→ **About this task**
Return the records that follow, matching each one exactly.

───── Data to examine ─────

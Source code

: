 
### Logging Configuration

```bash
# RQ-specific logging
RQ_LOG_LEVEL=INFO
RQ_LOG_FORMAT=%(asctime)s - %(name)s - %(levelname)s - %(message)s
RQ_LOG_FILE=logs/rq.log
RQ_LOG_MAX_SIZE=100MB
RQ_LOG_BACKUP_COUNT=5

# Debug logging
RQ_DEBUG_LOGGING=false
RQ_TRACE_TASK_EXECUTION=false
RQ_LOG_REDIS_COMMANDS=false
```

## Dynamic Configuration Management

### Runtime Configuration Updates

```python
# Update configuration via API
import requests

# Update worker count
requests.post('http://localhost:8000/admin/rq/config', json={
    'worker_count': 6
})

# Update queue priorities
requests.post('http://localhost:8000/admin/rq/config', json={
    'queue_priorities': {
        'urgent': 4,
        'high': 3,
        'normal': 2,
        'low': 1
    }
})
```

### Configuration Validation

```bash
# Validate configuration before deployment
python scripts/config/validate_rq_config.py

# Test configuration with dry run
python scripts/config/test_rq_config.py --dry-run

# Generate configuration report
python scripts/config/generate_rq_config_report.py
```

─────

→ **Output for this exercise**
Source code

: 
### Logging Configuration

```bash
# RQ-specific logging
RQ_LOG_LEVEL=INFO
RQ_LOG_FORMAT=%(asctime)s - %(name)s - %(levelname)s - %(message)s
RQ_LOG_FILE=logs/rq.log
RQ_LOG_MAX_SIZE=100MB
RQ_LOG_BACKUP_COUNT=5

# Debug logging
RQ_DEBUG_LOGGING=false
RQ_TRACE_TASK_EXECUTION=false
RQ_LOG_REDIS_COMMANDS=false
```

## Dynamic Configuration Management

### Runtime Configuration Updates

```python
# Update configuration via API
import requests

# Update worker count
requests.post('http://localhost:8000/admin/rq/config', json={
    'worker_count': 6
})

# Update queue priorities
requests.post('http://localhost:8000/admin/rq/config', json={
    'queue_priorities': {
        'urgent': 4,
        'high': 3,
        'normal': 2,
        'low': 1
    }
})
```

### Configuration Validation

```bash
# Validate configuration before deployment
python scripts/config/validate_rq_config.py

# Test configuration with dry run
python scripts/config/test_rq_config.py --dry-run

# Generate configuration report
python scripts/config/generate_rq_config_report.py
```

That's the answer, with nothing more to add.